■ **WHAT THIS TASK INVOLVES**: Restate the data exactly, with nothing altered.

(Saved entries)
..........
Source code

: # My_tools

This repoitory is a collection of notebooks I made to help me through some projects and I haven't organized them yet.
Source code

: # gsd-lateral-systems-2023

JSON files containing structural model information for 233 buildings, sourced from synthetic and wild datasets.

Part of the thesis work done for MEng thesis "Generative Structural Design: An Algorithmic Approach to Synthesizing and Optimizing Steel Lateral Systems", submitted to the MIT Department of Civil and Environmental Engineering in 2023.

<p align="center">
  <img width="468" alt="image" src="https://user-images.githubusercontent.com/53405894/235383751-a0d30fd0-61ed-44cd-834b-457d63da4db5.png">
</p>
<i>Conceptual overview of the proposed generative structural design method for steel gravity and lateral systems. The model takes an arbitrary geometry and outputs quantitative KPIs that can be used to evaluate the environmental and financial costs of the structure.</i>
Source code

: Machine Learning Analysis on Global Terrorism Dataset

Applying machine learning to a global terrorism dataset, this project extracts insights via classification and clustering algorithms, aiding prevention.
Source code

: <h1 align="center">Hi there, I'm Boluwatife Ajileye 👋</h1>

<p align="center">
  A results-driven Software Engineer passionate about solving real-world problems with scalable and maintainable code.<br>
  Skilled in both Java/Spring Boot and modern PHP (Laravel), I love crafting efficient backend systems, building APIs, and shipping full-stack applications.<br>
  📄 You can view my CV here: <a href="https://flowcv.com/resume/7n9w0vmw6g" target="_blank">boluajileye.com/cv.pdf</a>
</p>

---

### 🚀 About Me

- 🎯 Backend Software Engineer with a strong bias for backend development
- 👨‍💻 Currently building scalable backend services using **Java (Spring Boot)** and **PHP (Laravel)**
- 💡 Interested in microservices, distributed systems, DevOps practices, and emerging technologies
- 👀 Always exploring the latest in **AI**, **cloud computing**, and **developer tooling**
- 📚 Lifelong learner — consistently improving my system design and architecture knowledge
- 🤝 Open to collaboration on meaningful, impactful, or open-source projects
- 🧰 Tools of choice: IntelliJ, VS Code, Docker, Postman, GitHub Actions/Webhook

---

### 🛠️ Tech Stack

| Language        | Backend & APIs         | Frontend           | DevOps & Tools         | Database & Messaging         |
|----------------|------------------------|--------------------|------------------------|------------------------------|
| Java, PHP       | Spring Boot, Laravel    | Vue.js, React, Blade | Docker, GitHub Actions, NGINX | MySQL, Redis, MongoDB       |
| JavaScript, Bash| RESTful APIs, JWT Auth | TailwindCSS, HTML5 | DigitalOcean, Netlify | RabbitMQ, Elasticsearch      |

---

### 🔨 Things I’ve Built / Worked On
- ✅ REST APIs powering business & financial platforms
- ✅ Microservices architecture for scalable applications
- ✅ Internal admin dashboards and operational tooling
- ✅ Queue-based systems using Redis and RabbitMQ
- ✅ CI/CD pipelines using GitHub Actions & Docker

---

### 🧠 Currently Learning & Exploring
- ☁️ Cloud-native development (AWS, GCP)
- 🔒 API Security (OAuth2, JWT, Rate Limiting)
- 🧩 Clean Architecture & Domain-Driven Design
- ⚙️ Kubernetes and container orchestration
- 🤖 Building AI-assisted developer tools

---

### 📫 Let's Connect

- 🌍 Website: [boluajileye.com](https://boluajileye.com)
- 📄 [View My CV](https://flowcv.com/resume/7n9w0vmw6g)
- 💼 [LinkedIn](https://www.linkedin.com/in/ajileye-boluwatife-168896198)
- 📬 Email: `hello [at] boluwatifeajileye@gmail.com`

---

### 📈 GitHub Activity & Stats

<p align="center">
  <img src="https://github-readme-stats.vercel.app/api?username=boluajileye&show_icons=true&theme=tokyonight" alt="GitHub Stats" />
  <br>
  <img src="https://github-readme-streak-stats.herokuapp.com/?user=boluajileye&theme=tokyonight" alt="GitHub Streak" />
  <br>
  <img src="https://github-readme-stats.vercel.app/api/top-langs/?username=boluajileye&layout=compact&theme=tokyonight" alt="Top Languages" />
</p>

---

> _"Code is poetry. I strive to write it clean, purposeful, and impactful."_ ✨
..........
■ **EXERCISE SOLUTION**:
Source code

: # My_tools

This repoitory is a collection of notebooks I made to help me through some projects and I haven't organized them yet.
Source code

: # gsd-lateral-systems-2023

JSON files containing structural model information for 233 buildings, sourced from synthetic and wild datasets.

Part of the thesis work done for MEng thesis "Generative Structural Design: An Algorithmic Approach to Synthesizing and Optimizing Steel Lateral Systems", submitted to the MIT Department of Civil and Environmental Engineering in 2023.

<p align="center">
  <img width="468" alt="image" src="https://user-images.githubusercontent.com/53405894/235383751-a0d30fd0-61ed-44cd-834b-457d63da4db5.png">
</p>
<i>Conceptual overview of the proposed generative structural design method for steel gravity and lateral systems. The model takes an arbitrary geometry and outputs quantitative KPIs that can be used to evaluate the environmental and financial costs of the structure.</i>
Source code

: Machine Learning Analysis on Global Terrorism Dataset

Applying machine learning to a global terrorism dataset, this project extracts insights via classification and clustering algorithms, aiding prevention.
Source code

: <h1 align="center">Hi there, I'm Boluwatife Ajileye 👋</h1>

<p align="center">
  A results-driven Software Engineer passionate about solving real-world problems with scalable and maintainable code.<br>
  Skilled in both Java/Spring Boot and modern PHP (Laravel), I love crafting efficient backend systems, building APIs, and shipping full-stack applications.<br>
  📄 You can view my CV here: <a href="https://flowcv.com/resume/7n9w0vmw6g" target="_blank">boluajileye.com/cv.pdf</a>
</p>

---

### 🚀 About Me

- 🎯 Backend Software Engineer with a strong bias for backend development
- 👨‍💻 Currently building scalable backend services using **Java (Spring Boot)** and **PHP (Laravel)**
- 💡 Interested in microservices, distributed systems, DevOps practices, and emerging technologies
- 👀 Always exploring the latest in **AI**, **cloud computing**, and **developer tooling**
- 📚 Lifelong learner — consistently improving my system design and architecture knowledge
- 🤝 Open to collaboration on meaningful, impactful, or open-source projects
- 🧰 Tools of choice: IntelliJ, VS Code, Docker, Postman, GitHub Actions/Webhook

---

### 🛠️ Tech Stack

| Language        | Backend & APIs         | Frontend           | DevOps & Tools         | Database & Messaging         |
|----------------|------------------------|--------------------|------------------------|------------------------------|
| Java, PHP       | Spring Boot, Laravel    | Vue.js, React, Blade | Docker, GitHub Actions, NGINX | MySQL, Redis, MongoDB       |
| JavaScript, Bash| RESTful APIs, JWT Auth | TailwindCSS, HTML5 | DigitalOcean, Netlify | RabbitMQ, Elasticsearch      |

---

### 🔨 Things I’ve Built / Worked On
- ✅ REST APIs powering business & financial platforms
- ✅ Microservices architecture for scalable applications
- ✅ Internal admin dashboards and operational tooling
- ✅ Queue-based systems using Redis and RabbitMQ
- ✅ CI/CD pipelines using GitHub Actions & Docker

---

### 🧠 Currently Learning & Exploring
- ☁️ Cloud-native development (AWS, GCP)
- 🔒 API Security (OAuth2, JWT, Rate Limiting)
- 🧩 Clean Architecture & Domain-Driven Design
- ⚙️ Kubernetes and container orchestration
- 🤖 Building AI-assisted developer tools

---

### 📫 Let's Connect

- 🌍 Website: [boluajileye.com](https://boluajileye.com)
- 📄 [View My CV](https://flowcv.com/resume/7n9w0vmw6g)
- 💼 [LinkedIn](https://www.linkedin.com/in/ajileye-boluwatife-168896198)
- 📬 Email: `hello [at] boluwatifeajileye@gmail.com`

---

### 📈 GitHub Activity & Stats

<p align="center">
  <img src="https://github-readme-stats.vercel.app/api?username=boluajileye&show_icons=true&theme=tokyonight" alt="GitHub Stats" />
  <br>
  <img src="https://github-readme-streak-stats.herokuapp.com/?user=boluajileye&theme=tokyonight" alt="GitHub Streak" />
  <br>
  <img src="https://github-readme-stats.vercel.app/api/top-langs/?username=boluajileye&layout=compact&theme=tokyonight" alt="Top Languages" />
</p>

---

> _"Code is poetry. I strive to write it clean, purposeful, and impactful."_ ✨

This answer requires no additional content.